Это оценка романтизма
очарованного пруссачеством немецкого историка
конца XIX века. А вот оценка немецкого политолога
конца века XX:
"Романтизм породил
политически неангажированного бюргера,
идиллический образец аполитичного немца,
который в то же время, не будучи чистым
идеалистом, охотно сходится с себе подобными
(общинное сознание). Вильгельмовская эпоха
произвела, наконец, на свет то недоброе сочетание
жажды национального престижа с жесткой реальной
политикой, которое в XX веке сделало Германию
столь трудным партнером в европейском концерте,
поставив под угрозу с трудом
стабилизировавшееся в XIX веке равновесие. В годы
грюндерства выросло страстное желание немцев
быть чем-то важным в мире, получить свое место под
солнцем. В вильгельминизме смешались чувство
гордости крепнущей экономической мощью со
стремлением обрести мировое значение как
политическая сила.
Идеологические
предпосылки такого представления об особой роли
Германии как сильной державы в сердце Европы,
предназначенной исполнить историческую миссию в
этой части мира, были заложены романтизмом. В ту
пору представители германского духа противились
принятию западного мышления и западных
учреждений. В ту эпоху сформировался германский
консерватизм, который не только заботился о
защите традиционной структуры собственности, но
и действовал при помощи таких впечатляющих
опасных новых формул, как: идея органичности в
противовес якобы механически
сконструированному строю западного либерализма;
идея цельности и общности в противовес
индивидуальности и личной свободе; наконец,
мессианское представление, будто немецкая нация
призвана оздоровить весь мир, ибо в немцах-де, в
силу их уникального исторического прошлого,
особенно глубоко укоренены высокие ценности
человеческого бытия" (К. Зонтхаймер).
Оговорюсь – речь идет о
духе нации, а не о душах людей. Люди, как всегда,
любили и очаровывались, но только как люди, как
личности, а не как частицы могучего и прекрасного
Общего. Это могучее Общее впало в тяжелую
депрессию.
До 1830 года, казалось бы,
ничего страшного не произошло. Ну, в Австрии
правили хитрые бездарности, а в Вюртемберге –
порочные и жестокие короли. Зато в Баварии правил
чудак и поэт, а в Пруссии жизнь организовывалась
и устраивалась. Вокруг Пруссии формировался
общегерманский Таможенный союз.
Страх перед революцией
стал навязчивым состоянием умов всех германских
правительств. Жертвами этого страха становились
студенты и профессора, которых можно было всего
лишь заподозрить в "разжигании революции".
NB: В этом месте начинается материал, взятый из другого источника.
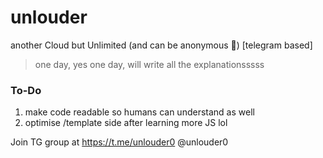 # unlouder
another Cloud but Unlimited (and can be anonymous 👾) [telegram based]

> one day, yes one day, will write all the explanationsssss

### To-Do
1) make code readable so humans can understand as well
2) optimise /template side after learning more JS lol

Join TG group at https://t.me/unlouder0 @unlouder0

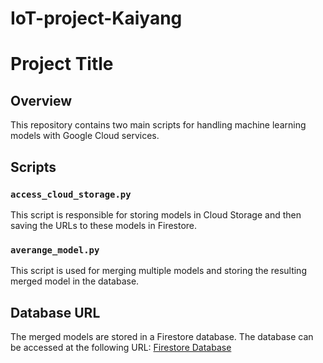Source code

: # IoT-project-Kaiyang

# Project Title

## Overview
This repository contains two main scripts for handling machine learning models with Google Cloud services.

## Scripts

### `access_cloud_storage.py`
This script is responsible for storing models in Cloud Storage and then saving the URLs to these models in Firestore.

### `averange_model.py`
This script is used for merging multiple models and storing the resulting merged model in the database.

## Database URL
The merged models are stored in a Firestore database. The database can be accessed at the following URL:
[Firestore Database](https://console.firebase.google.com/project/iot-project-kaiyang/firestore/data/~2Faverage_models~2Favg_mnist_model)



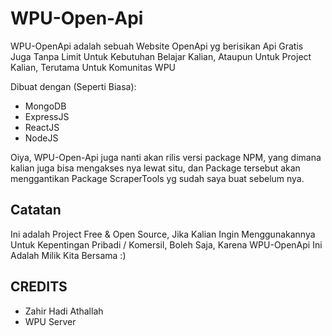 # WPU-Open-Api
WPU-OpenApi adalah sebuah Website OpenApi yg berisikan Api Gratis Juga Tanpa Limit Untuk Kebutuhan Belajar Kalian, Ataupun Untuk Project Kalian, Terutama Untuk Komunitas WPU

Dibuat dengan (Seperti Biasa):
- MongoDB
- ExpressJS
- ReactJS
- NodeJS

Oiya, WPU-Open-Api juga nanti akan rilis versi package NPM, yang dimana kalian juga bisa mengakses nya lewat situ, dan Package tersebut akan menggantikan Package ScraperTools yg sudah saya buat sebelum nya.

## Catatan
Ini adalah Project Free & Open Source, Jika Kalian Ingin Menggunakannya Untuk Kepentingan Pribadi / Komersil, Boleh Saja, Karena WPU-OpenApi Ini Adalah Milik Kita Bersama :)

## CREDITS
- Zahir Hadi Athallah
- WPU Server


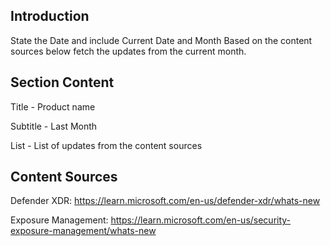 ## Introduction

State the Date and include Current Date and Month
Based on the content sources below fetch the updates from the current month. 

## Section Content

Title - Product name

Subtitle - Last Month

List - List of updates from the content sources

## Content Sources

Defender XDR: https://learn.microsoft.com/en-us/defender-xdr/whats-new

Exposure Management: https://learn.microsoft.com/en-us/security-exposure-management/whats-new
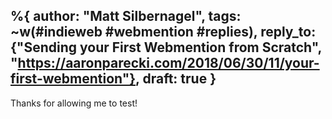 %{
  author: "Matt Silbernagel",
  tags: ~w(#indieweb #webmention #replies),
  reply_to: {"Sending your First Webmention from Scratch", "https://aaronparecki.com/2018/06/30/11/your-first-webmention"},
  draft: true
}
---

Thanks for allowing me to test!
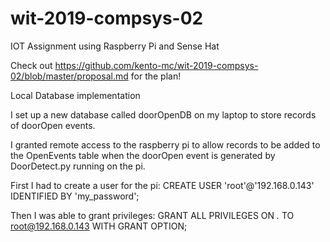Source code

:# wit-2019-compsys-02
IOT Assignment using Raspberry Pi and Sense Hat

Check out https://github.com/kento-mc/wit-2019-compsys-02/blob/master/proposal.md for the plan!



Local Database implementation

I set up a new database called doorOpenDB on my laptop to store records of doorOpen events. 


I granted remote access to the raspberry pi to allow records to be added to the OpenEvents table when the doorOpen event is generated by DoorDetect.py running on the pi.

First I had to create a user for the pi:
CREATE USER 'root'@'192.168.0.143' IDENTIFIED BY 'my_password';

Then I was able to grant privileges:
GRANT ALL PRIVILEGES ON *.* TO root@192.168.0.143 WITH GRANT OPTION;

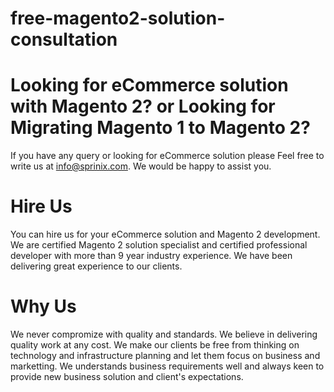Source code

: # free-magento2-solution-consultation
# Looking for eCommerce solution with Magento 2? or Looking for Migrating Magento 1 to Magento 2?
If you have any query or looking for eCommerce solution please Feel free to write us at info@sprinix.com. We would be happy to assist you.

# Hire Us
You can hire us for your eCommerce solution and Magento 2 development. We are certified Magento 2 solution specialist and certified professional developer with more than 9 year industry experience.
We have been delivering great experience to our clients.

# Why Us
We never compromize with quality and standards. We believe in delivering quality work at any cost. We make our clients be free from thinking on technology and infrastructure planning and let them focus on business  and marketting.
We understands business requirements well and always keen to provide new business solution and client's expectations.
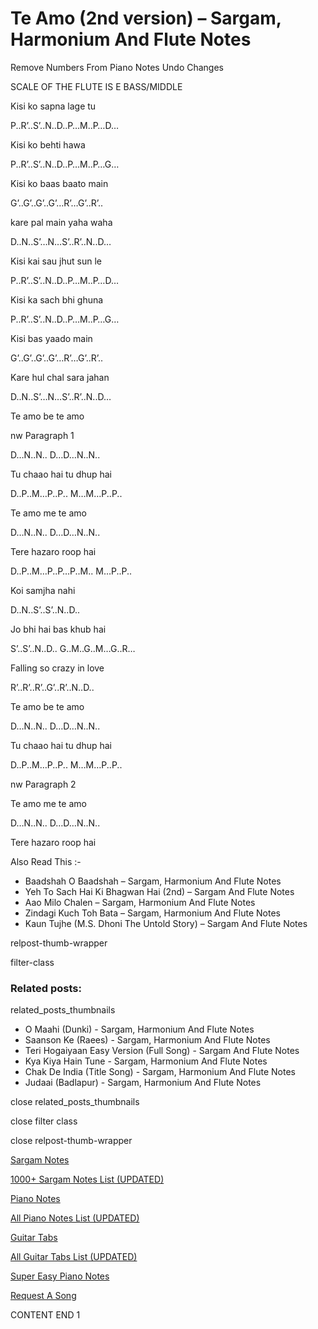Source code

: 
# Te Amo (2nd version) – Sargam, Harmonium And Flute Notes

Remove Numbers From Piano Notes
Undo Changes

SCALE OF THE FLUTE IS E BASS/MIDDLE

Kisi ko sapna lage tu

P..R’..S’..N..D..P…M..P…D…

Kisi ko behti hawa

P..R’..S’..N..D..P…M..P…G…

Kisi ko baas baato main

G’..G’..G’..G’…R’…G’..R’..

kare pal main yaha waha

D..N..S’…N…S’..R’..N..D…

Kisi kai sau jhut sun le

P..R’..S’..N..D..P…M..P…D…

Kisi ka sach bhi ghuna

P..R’..S’..N..D..P…M..P…G…

Kisi bas yaado main

G’..G’..G’..G’…R’…G’..R’..

Kare hul chal sara jahan

D..N..S’…N…S’..R’..N..D…

Te amo be te amo

nw Paragraph 1

D…N..N.. D…D…N..N..

Tu chaao hai tu dhup hai

D..P..M…P..P.. M…M…P..P..

Te amo me te amo

D…N..N.. D…D…N..N..

Tere hazaro roop hai

D..P..M…P..P…P..M.. M…P..P..

Koi samjha nahi

D..N..S’..S’..N..D..

Jo bhi hai bas khub hai

S’..S’..N..D.. G..M..G..M…G..R…

Falling so crazy in love

R’..R’..R’..G’..R’..N..D..

Te amo be te amo

D…N..N.. D…D…N..N..

Tu chaao hai tu dhup hai

D..P..M…P..P.. M…M…P..P..

nw Paragraph 2

Te amo me te amo

D…N..N.. D…D…N..N..

Tere hazaro roop hai

Also Read This :-

* Baadshah O Baadshah – Sargam, Harmonium And Flute Notes
* Yeh To Sach Hai Ki Bhagwan Hai (2nd) – Sargam And Flute Notes
* Aao Milo Chalen – Sargam, Harmonium And Flute Notes
* Zindagi Kuch Toh Bata – Sargam, Harmonium And Flute Notes
* Kaun Tujhe (M.S. Dhoni The Untold Story) – Sargam And Flute Notes

relpost-thumb-wrapper

filter-class

### Related posts:

related_posts_thumbnails

* O Maahi (Dunki) - Sargam, Harmonium And Flute Notes
* Saanson Ke (Raees) - Sargam, Harmonium And Flute Notes
* Teri Hogaiyaan Easy Version (Full Song) - Sargam And Flute Notes
* Kya Kiya Hain Tune - Sargam, Harmonium And Flute Notes
* Chak De India (Title Song) - Sargam, Harmonium And Flute Notes
* Judaai (Badlapur) - Sargam, Harmonium And Flute Notes

close related_posts_thumbnails

close filter class

close relpost-thumb-wrapper

[Sargam Notes](https://www.notationsworld.com/sargam-notes.html)

[1000+ Sargam Notes List (UPDATED)](https://www.notationsworld.com/all-songs-list-sargam-notes.html)

[Piano Notes](https://www.notationsworld.com/piano-notes.html)

[All Piano Notes List (UPDATED)](https://www.notationsworld.com/all-songs-list-piano-notes.html)

[Guitar Tabs](https://www.notationsworld.com/guitar-tabs.html)

[All Guitar Tabs List (UPDATED)](https://www.notationsworld.com/all-songs-list-guitar-tabs.html)

[Super Easy Piano Notes](https://studywall.in/)

[Request A Song](https://www.notationsworld.com/request-a-song.html)

CONTENT END 1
Но в Германии и Пруссии, в отличие от Италии,
Испании и Франции в это время была более-менее
спокойно.
За "более-менее"
скрывались тлеющие угли религиозного раздора,
прусско-германских противоречий и
несовместимостей, выражающихся в создании
"сепаратных" таможенных союзов, в баварском
"культурном вызове", в борьбе
конституционалистов и конституций разных типов.